After sorting citations in descending order, the position tells us how many papers have at least that many citations.

For example:

[6, 5, 3, 1, 0]

At index 0, we have seen 1 paper.

At index 1, we have seen 2 papers.

At index 2, we have seen 3 papers.

If the citation count at index i is at least i + 1, then there are at least i + 1 papers with at least i + 1 citations.

So we scan the sorted list and keep increasing the answer while this condition holds.

Algorithm

  1. Sort citations in descending order.
  2. Initialize h = 0.
  3. For each citation count c:
    • If c >= h + 1, increase h.
    • Otherwise stop.
  4. Return h.

Walkthrough

Use:

citations = [3, 0, 6, 1, 5]

After sorting:

[6, 5, 3, 1, 0]

Start:

h = 0

Read 6.

6 >= 1

So:

h = 1

Read 5.

5 >= 2

So:

h = 2

Read 3.

3 >= 3

So:

h = 3

Read 1.

1 < 4

Stop.

Return:

3

Correctness

After sorting citations in descending order, the first i + 1 papers are the i + 1 most cited papers.

When we see a citation count c at index i, if:

c >= i + 1

then every previous paper has at least c citations or more, so the first i + 1 papers each have at least i + 1 citations.
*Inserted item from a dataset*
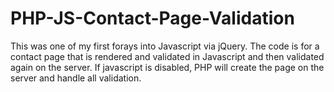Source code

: # PHP-JS-Contact-Page-Validation
This was one of my first forays into Javascript via jQuery. The code is for a contact page
that is rendered and validated in Javascript and then validated again on the server.
If javascript is disabled, PHP will create the page on the server and handle all validation.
Therefore i + 1 is a valid h-index candidate.

If the condition fails at index i, then the i + 1th most cited paper has fewer than i + 1 citations. Since all later papers have no more citations, there cannot be i + 1 papers with at least i + 1 citations.

Thus the largest value reached by the scan is exactly the h-index.

Complexity

MetricValueWhy
TimeO(n log n)Sorting dominates
SpaceO(1) or O(n)Depends on the sorting implementation

Implementation

class Solution:
    def hIndex(self, citations: list[int]) -> int:
        citations.sort(reverse=True)

        h = 0

        for c in citations:
            if c >= h + 1:
                h += 1
            else:
                break

        return h

Code Explanation

Sort from most cited to least cited:

citations.sort(reverse=True)

The variable h stores the largest valid h-index found so far:

h = 0

For each citation count:

for c in citations:

we check whether this paper can support increasing the h-index by one:

if c >= h + 1:
    h += 1

If it cannot, the later papers cannot help because they have no more citations.

So we stop:

else:
    break

Alternative: Counting Solution

Since the h-index cannot be larger than n, citation counts above n can be grouped together.

Create buckets:

bucket[0], bucket[1], ..., bucket[n]

where:

  • bucket[i] counts papers with exactly i citations for i < n
  • bucket[n] counts papers with at least n citations

Then scan from n down to 0.

class Solution:
    def hIndex(self, citations: list[int]) -> int:
        n = len(citations)
        bucket = [0] * (n + 1)

        for c in citations:
            if c >= n:
                bucket[n] += 1
            else:
                bucket[c] += 1

        papers = 0

        for h in range(n, -1, -1):
            papers += bucket[h]

            if papers >= h:
                return h

        return 0

This version runs in:

MetricValue
TimeO(n)
SpaceO(n)

Testing

def run_tests():
    s = Solution()

    assert s.hIndex([3, 0, 6, 1, 5]) == 3
    assert s.hIndex([1, 3, 1]) == 1
    assert s.hIndex([0, 0, 0]) == 0
    assert s.hIndex([100]) == 1
    assert s.hIndex([0]) == 0
    assert s.hIndex([4, 4, 4, 4]) == 4
    assert s.hIndex([10, 8, 5, 4, 3]) == 4
    assert s.hIndex([25, 8, 5, 3, 3]) == 3

    print("all tests passed")

run_tests()

Test meaning:

TestWhy
[3, 0, 6, 1, 5]Official example
[1, 3, 1]Small unsorted input
All zeroH-index is zero
Single highly cited paperH-index capped by paper count
Single zero-citation paperNo valid positive h-index
All papers have enough citationsH-index equals n
Descending inputAlready sorted case
Mixed high citationsConfirms h-index cap logic